RAIB observed that a technology-based strategy with real-time data and improved communications has real potential to manage the risk from extreme rainfall. However, this would require a higher level of control staff competence. It was felt that such a strategy would facilitate improved mitigation such as instructing drivers to run at speeds commensurate with the rainfall-related risk in the locality; improved operation of route proving trains and the development focused contingency plans.
To address the above, RAIB made recommendations that require Network Rail to:
- Review its processes for mitigating rainfall-related threats to earthworks and drainage that could affect the safety of trains
- In consultation with train operating companies, review the capability of its control rooms to manage complex, widespread and unusual situations
- Undertake a project to improve the management assurance of safety critical functions of route control rooms.
- With the assistance of RSSB and RDG define the process for operating route proving trains taking account of hazards and circumstances in which such trains operate.
- In consultation with RSSB, undertake a systematic risk assessment of the operational responses to weather-related failures of earthworks, drainage, and structures.
Lessons not learnt
RAIB has investigated 11 earthwork failures that had deposited debris on the railway as the Carmont washout had. Its reports demonstrated: a) the potential for events at locations not deemed to have a high failure risk; b) the likelihood of rain, particularly heavy rainfall, triggering the event; and c) the importance of effective drainage systems (seven of the 11 events had inadequate drainage).
There were similarities between the accidents at Carmont and Watford in 2016 as control staff had access to NRWS but did not use it. RAIB considered that more effective implementation of three of its recommendations might have mitigated, if not prevented, the Carmont accident. Two of these were from RAIB’s 2014 landslips ‘class’ investigation and the other from its 2016 report on the partial failure of Lamington viaduct in respect of control centre processes for the safety of Scotland’s railway infrastructure.
RAIB has investigated various events involving the role of route control. At Lewisham in 2018, passengers alighted onto the track in an uncontrolled manner. At Baildon in 2016 three trains ran over track where ballast had been washed away while controllers were not able to direct response staff to the correct location. Near Kentish Town in 2011, a train was stopped for two and a half hours, and the driver was unaware passengers had alighted onto the track when it started to move. Taken together, these reveal the importance of effective decision making and incident management skills in railway control rooms.

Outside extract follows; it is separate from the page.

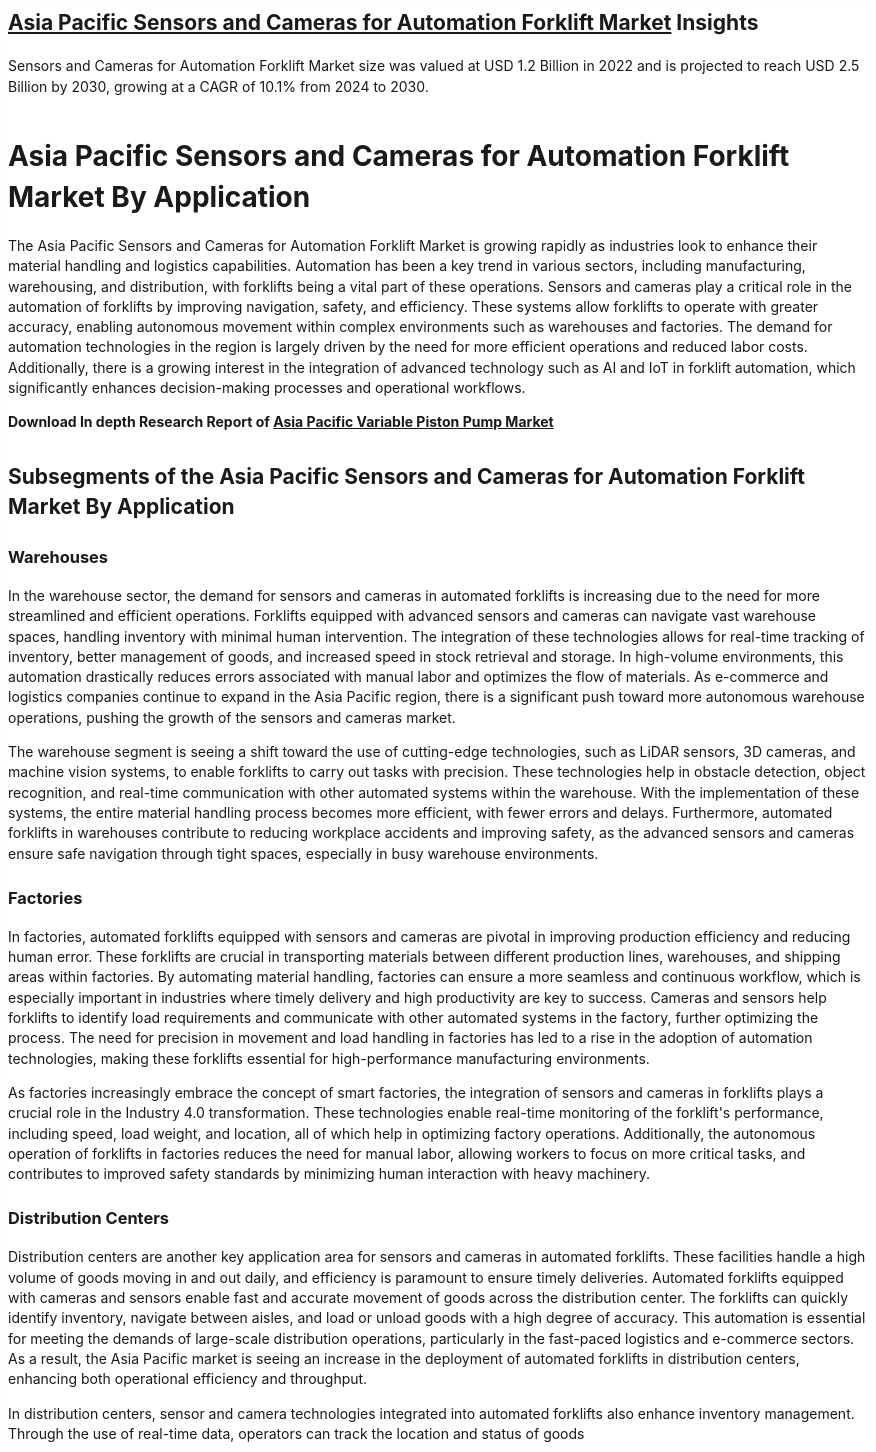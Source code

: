 <h2><a href="https://www.verifiedmarketreports.com/download-sample/?rid=306502&amp;utm_source=Github-Feb&amp;utm_medium=219" target="_blank">Asia Pacific Sensors and Cameras for Automation Forklift Market</a> Insights</h2><p>Sensors and Cameras for Automation Forklift Market size was valued at USD 1.2 Billion in 2022 and is projected to reach USD 2.5 Billion by 2030, growing at a CAGR of 10.1% from 2024 to 2030.</p><p><h1>Asia Pacific Sensors and Cameras for Automation Forklift Market By Application</h1> <p>The Asia Pacific Sensors and Cameras for Automation Forklift Market is growing rapidly as industries look to enhance their material handling and logistics capabilities. Automation has been a key trend in various sectors, including manufacturing, warehousing, and distribution, with forklifts being a vital part of these operations. Sensors and cameras play a critical role in the automation of forklifts by improving navigation, safety, and efficiency. These systems allow forklifts to operate with greater accuracy, enabling autonomous movement within complex environments such as warehouses and factories. The demand for automation technologies in the region is largely driven by the need for more efficient operations and reduced labor costs. Additionally, there is a growing interest in the integration of advanced technology such as AI and IoT in forklift automation, which significantly enhances decision-making processes and operational workflows. <p><strong>Download In depth Research Report of <a href="https://www.verifiedmarketreports.com/download-sample/?rid=236118&amp;utm_source=Pulse-Dec&amp;utm_medium=219" target="_blank">Asia Pacific Variable Piston Pump Market</a></strong></p></p> <h2>Subsegments of the Asia Pacific Sensors and Cameras for Automation Forklift Market By Application</h2> <h3>Warehouses</h3> <p>In the warehouse sector, the demand for sensors and cameras in automated forklifts is increasing due to the need for more streamlined and efficient operations. Forklifts equipped with advanced sensors and cameras can navigate vast warehouse spaces, handling inventory with minimal human intervention. The integration of these technologies allows for real-time tracking of inventory, better management of goods, and increased speed in stock retrieval and storage. In high-volume environments, this automation drastically reduces errors associated with manual labor and optimizes the flow of materials. As e-commerce and logistics companies continue to expand in the Asia Pacific region, there is a significant push toward more autonomous warehouse operations, pushing the growth of the sensors and cameras market. <p>The warehouse segment is seeing a shift toward the use of cutting-edge technologies, such as LiDAR sensors, 3D cameras, and machine vision systems, to enable forklifts to carry out tasks with precision. These technologies help in obstacle detection, object recognition, and real-time communication with other automated systems within the warehouse. With the implementation of these systems, the entire material handling process becomes more efficient, with fewer errors and delays. Furthermore, automated forklifts in warehouses contribute to reducing workplace accidents and improving safety, as the advanced sensors and cameras ensure safe navigation through tight spaces, especially in busy warehouse environments.</p> <h3>Factories</h3> <p>In factories, automated forklifts equipped with sensors and cameras are pivotal in improving production efficiency and reducing human error. These forklifts are crucial in transporting materials between different production lines, warehouses, and shipping areas within factories. By automating material handling, factories can ensure a more seamless and continuous workflow, which is especially important in industries where timely delivery and high productivity are key to success. Cameras and sensors help forklifts to identify load requirements and communicate with other automated systems in the factory, further optimizing the process. The need for precision in movement and load handling in factories has led to a rise in the adoption of automation technologies, making these forklifts essential for high-performance manufacturing environments. <p>As factories increasingly embrace the concept of smart factories, the integration of sensors and cameras in forklifts plays a crucial role in the Industry 4.0 transformation. These technologies enable real-time monitoring of the forklift's performance, including speed, load weight, and location, all of which help in optimizing factory operations. Additionally, the autonomous operation of forklifts in factories reduces the need for manual labor, allowing workers to focus on more critical tasks, and contributes to improved safety standards by minimizing human interaction with heavy machinery.</p> <h3>Distribution Centers</h3> <p>Distribution centers are another key application area for sensors and cameras in automated forklifts. These facilities handle a high volume of goods moving in and out daily, and efficiency is paramount to ensure timely deliveries. Automated forklifts equipped with cameras and sensors enable fast and accurate movement of goods across the distribution center. The forklifts can quickly identify inventory, navigate between aisles, and load or unload goods with a high degree of accuracy. This automation is essential for meeting the demands of large-scale distribution operations, particularly in the fast-paced logistics and e-commerce sectors. As a result, the Asia Pacific market is seeing an increase in the deployment of automated forklifts in distribution centers, enhancing both operational efficiency and throughput. <p>In distribution centers, sensor and camera technologies integrated into automated forklifts also enhance inventory management. Through the use of real-time data, operators can track the location and status of goods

In July 2020, Network Rail audited its closure of RAIB recommendations and its own investigations and concluded that its process for tracking recommendations was working effectively. Yet this RAIB investigation established that on occasions the company appeared unaware of the effectiveness of its implementation of recommendations. RAIB concluded that Network Rail needs to ensure that valuable corporate learning is translated into practical measures for improvement.
The lack of effective learning from previous events led RAIB to recommend that Network Rail, in consultation with the Office of Road and Rail, review the effectiveness of its response to safety recommendations and identify obstacles to implementation of lessons learnt from previous events.
There is indeed much to learn from the tragic Carmont accident.